For those of you complaining that this was the first crack in the wall protecting abortion rights and that it never should have gotten this far, well, this is the first crack, you're right about that--in a sense.
But you have to keep in mind that Roe was not a piece of legislation.  It was a Supreme Court case we were told to consider to be law.  Now it's back in the hands of the states, where legal questions of life and death are supposed to be handled.
This is a good thing for you.  Now, it is a matter of legislation.  Now any laws that get passed will have a more sound basis than Roe did.  You'll lose some states, but you gain security in others.  And all your threats and promises to leave your reddish communities that voted for Trump or against abortion or whatever the hot topic was, will now be easier for you to consummate.

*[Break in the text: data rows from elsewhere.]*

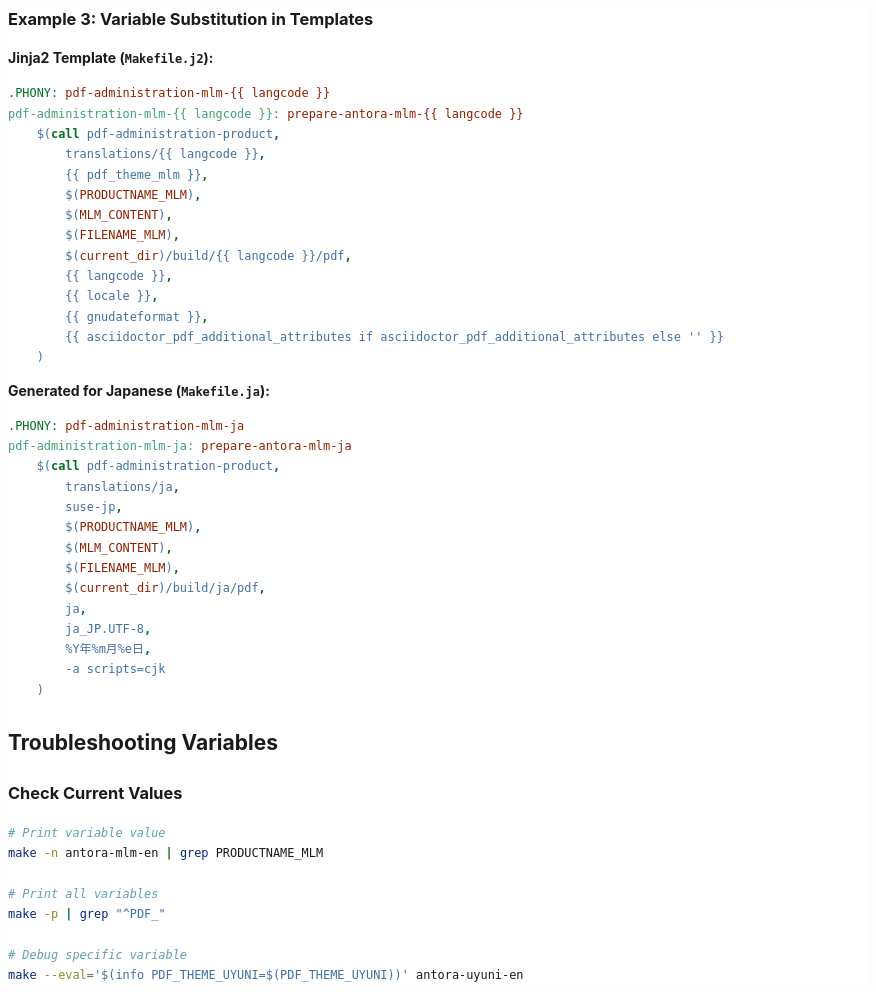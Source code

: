 ### Example 3: Variable Substitution in Templates

**Jinja2 Template (`Makefile.j2`):**
```makefile
.PHONY: pdf-administration-mlm-{{ langcode }}
pdf-administration-mlm-{{ langcode }}: prepare-antora-mlm-{{ langcode }}
	$(call pdf-administration-product,
	    translations/{{ langcode }},
	    {{ pdf_theme_mlm }},
	    $(PRODUCTNAME_MLM),
	    $(MLM_CONTENT),
	    $(FILENAME_MLM),
	    $(current_dir)/build/{{ langcode }}/pdf,
	    {{ langcode }},
	    {{ locale }},
	    {{ gnudateformat }},
	    {{ asciidoctor_pdf_additional_attributes if asciidoctor_pdf_additional_attributes else '' }}
	)
```

**Generated for Japanese (`Makefile.ja`):**
```makefile
.PHONY: pdf-administration-mlm-ja
pdf-administration-mlm-ja: prepare-antora-mlm-ja
	$(call pdf-administration-product,
	    translations/ja,
	    suse-jp,
	    $(PRODUCTNAME_MLM),
	    $(MLM_CONTENT),
	    $(FILENAME_MLM),
	    $(current_dir)/build/ja/pdf,
	    ja,
	    ja_JP.UTF-8,
	    %Y年%m月%e日,
	    -a scripts=cjk
	)
```

## Troubleshooting Variables

### Check Current Values

```bash
# Print variable value
make -n antora-mlm-en | grep PRODUCTNAME_MLM

# Print all variables
make -p | grep "^PDF_"

# Debug specific variable
make --eval='$(info PDF_THEME_UYUNI=$(PDF_THEME_UYUNI))' antora-uyuni-en
```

And for those of you who are demanding that SCOTUS be stripped of its "jurisdiction" to "rule over" abortion, let me enumerate a few of the ways in which that is stupid.
  1. That's what the Dobbs case actually was about.  Did you not read the decision, or any of the actual-news articles about it?
  2. What do you think would happen when someone wanted to file a lawsuit against a pro-life law, and SCOTUS wasn't allowed to hear it?
  3. SCOTUS's powers might not be clearly defined on all sides--I'm just saying for the sake of the argument, not as a legal scholar--but what do you think would a precedent of "there are certain civil, humanitarian, legal, and moral matters the Supreme Court can't weigh in on" in the way you're proposing, do to our country when other people try to apply that logic to other topics?  What if someone challenged certain labor laws?  Proposed mandatory servitude for immigrants?  Moved to repeal the Nineteenth Amendment?  Moved to repeal the Nineteenth Amendment, with the stipulation that women thereby would exempt from all forms of taxation?  Sometimes convincing five justices instead of 51% of voters is an abuse of democracy--so don't talk to me about democratic crises--but it is also a necessary hedge against mob rule.
  4. Maybe you're not as dumb as all this, but are playing to the crowd.  That's the name of the game, okay, but do the people who are gullible and ignorant enough to believe you, tend to show up at the polls?

Monday, July 11, 2022

Posted to Reddit: "Department of Misinformation Paused over Free Speech Concerns"

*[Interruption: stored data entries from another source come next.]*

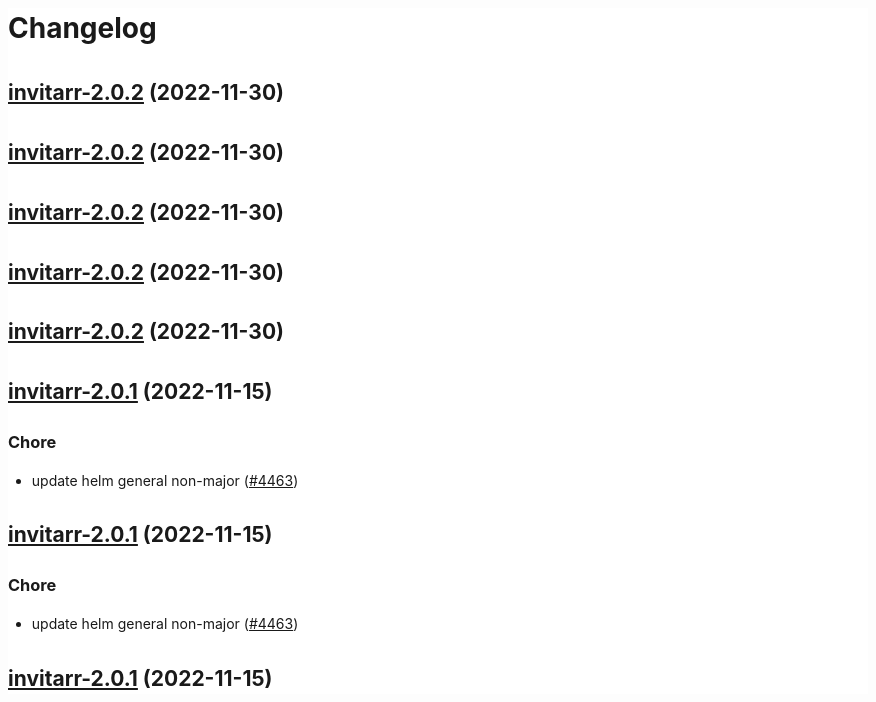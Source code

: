 # Changelog



## [invitarr-2.0.2](https://github.com/truecharts/charts/compare/invitarr-2.0.1...invitarr-2.0.2) (2022-11-30)




## [invitarr-2.0.2](https://github.com/truecharts/charts/compare/invitarr-2.0.1...invitarr-2.0.2) (2022-11-30)




## [invitarr-2.0.2](https://github.com/truecharts/charts/compare/invitarr-2.0.1...invitarr-2.0.2) (2022-11-30)




## [invitarr-2.0.2](https://github.com/truecharts/charts/compare/invitarr-2.0.1...invitarr-2.0.2) (2022-11-30)




## [invitarr-2.0.2](https://github.com/truecharts/charts/compare/invitarr-2.0.1...invitarr-2.0.2) (2022-11-30)




## [invitarr-2.0.1](https://github.com/truecharts/charts/compare/invitarr-2.0.0...invitarr-2.0.1) (2022-11-15)

### Chore

- update helm general non-major ([#4463](https://github.com/truecharts/charts/issues/4463))
  
  


## [invitarr-2.0.1](https://github.com/truecharts/charts/compare/invitarr-2.0.0...invitarr-2.0.1) (2022-11-15)

### Chore

- update helm general non-major ([#4463](https://github.com/truecharts/charts/issues/4463))
  
  


## [invitarr-2.0.1](https://github.com/truecharts/charts/compare/invitarr-2.0.0...invitarr-2.0.1) (2022-11-15)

Comment from a Redditor:  "Progressives have been warning about 1984 for decades.  It's republicans who try to bring them to life."

First, that's an interesting juxtaposition between the leftist movement and a specific political party.  The DNC hasn't been in the business of equal civil rights since the 20th Century.

Second, it's the Democrat president Joe Biden who, after a contentious election, brought Minitru to life.  Are you even trying to appear plausible to anyone but the people who already want to believe you?